MIB2 promotes the progression of non-small cell lung cancer by regulating cell cycle control pathways

• Published in: Genes & genomics Vol. 45; no. 9; pp. 1143 - 1152
• Main Authors: Kong, Yiru, Li, Jing, Liang, Xiaohua, Zhou, Xinli
• Format: Journal Article
• Language: English
• Published: Singapore Springer Nature Singapore 01.09.2023; Springer; Springer Nature B.V; 한국유전학회
• Subjects: Analysis; Animal Genetics and Genomics; Biomedical and Life Sciences; Cell cycle; Development and progression; Health aspects; Human Genetics; Kinases; Life Sciences; Lung cancer; Lung cancer, Non-small cell; Metastases; Metastasis; Microbial Genetics and Genomics; Molecular modelling; Non-small cell lung carcinoma; Plant Genetics and Genomics; Research Article; Small cell lung carcinoma; Therapeutic targets; Tumor cell lines; Tumorigenesis; Type 2 diabetes; Wound healing; 생물학; MIB2; Proliferation; NSCLC; Cell cycle
• ISSN: 1976-9571; 2092-9293
• DOI: 10.1007/s13258-023-01423-4

Background Although numerous measures have been used to improve the outcome of lung cancer patients, lung cancer, as the second most common diagnosed cancer, is still the main cause of cancer death.

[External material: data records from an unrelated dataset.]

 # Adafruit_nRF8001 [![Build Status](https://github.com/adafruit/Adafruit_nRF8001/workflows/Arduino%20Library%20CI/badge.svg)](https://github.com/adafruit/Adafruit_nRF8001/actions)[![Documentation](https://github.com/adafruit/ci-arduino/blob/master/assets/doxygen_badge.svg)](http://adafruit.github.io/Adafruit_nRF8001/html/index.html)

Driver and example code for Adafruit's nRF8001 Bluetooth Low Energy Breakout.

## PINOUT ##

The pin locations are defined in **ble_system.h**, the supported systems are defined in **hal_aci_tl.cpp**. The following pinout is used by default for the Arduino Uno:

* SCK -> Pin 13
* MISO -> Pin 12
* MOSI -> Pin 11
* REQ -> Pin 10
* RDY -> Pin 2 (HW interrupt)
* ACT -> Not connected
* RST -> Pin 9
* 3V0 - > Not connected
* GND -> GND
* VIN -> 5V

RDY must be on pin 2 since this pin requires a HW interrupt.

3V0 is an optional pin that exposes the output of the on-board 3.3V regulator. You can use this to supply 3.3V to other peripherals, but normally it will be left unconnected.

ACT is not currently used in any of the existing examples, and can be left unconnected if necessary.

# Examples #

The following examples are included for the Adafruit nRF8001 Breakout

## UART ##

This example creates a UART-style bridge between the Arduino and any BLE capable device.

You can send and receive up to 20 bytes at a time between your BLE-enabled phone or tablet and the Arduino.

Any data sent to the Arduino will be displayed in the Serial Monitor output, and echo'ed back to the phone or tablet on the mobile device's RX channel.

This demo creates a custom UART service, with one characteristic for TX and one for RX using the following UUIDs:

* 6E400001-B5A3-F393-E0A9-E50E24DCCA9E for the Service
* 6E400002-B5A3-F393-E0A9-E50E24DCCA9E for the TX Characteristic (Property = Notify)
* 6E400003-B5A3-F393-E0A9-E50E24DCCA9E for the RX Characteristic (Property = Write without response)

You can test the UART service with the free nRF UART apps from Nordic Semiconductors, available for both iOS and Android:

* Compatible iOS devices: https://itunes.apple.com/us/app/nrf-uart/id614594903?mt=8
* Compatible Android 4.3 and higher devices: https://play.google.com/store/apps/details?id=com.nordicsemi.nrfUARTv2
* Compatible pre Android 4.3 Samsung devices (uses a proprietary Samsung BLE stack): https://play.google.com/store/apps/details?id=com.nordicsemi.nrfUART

It becomes increasingly urgent for us to deeply deplore the molecular mechanism of lung cancer and to discover the potential therapeutic targets. In our study, we are dedicated to discovering the role of MIB2 in lung cancer development. Methods The public databases were used to compare the expression level of MIB2 in cancer and non-cancer tissue. We analyzed the expression of MIB2 in lung cancer samples by performing Rt-PCR and western blot. We carried out CCK8 and clone assays to study the influence of MIB2 in lung cancer proliferation. The transwell assays and wound healing assays were implemented to study the function of MIB2 in metastasis and invasion. Proteins of cell cycle control pathways are detected to verify the potential mechanism of MIB2 in lung cancer progression. Results MIB2 is up regulated in lung cancer tissue compared to adjacent normal lung tissue according to both public databases and our clinical lung cancer samples. Knockdown of MIB2 inhibits proliferation, metastasis, and invasion of lung cancer cell lines. Cyclins and cyclin dependent kinases (CDK) including CDK2, CDK4, and cyclinB1 were down regulated in MIB2 knockdown cells. Conclusion Our results prove that MIB2 acts as a driver in NSCLC tumorigenesis by regulating cell cycle control pathways.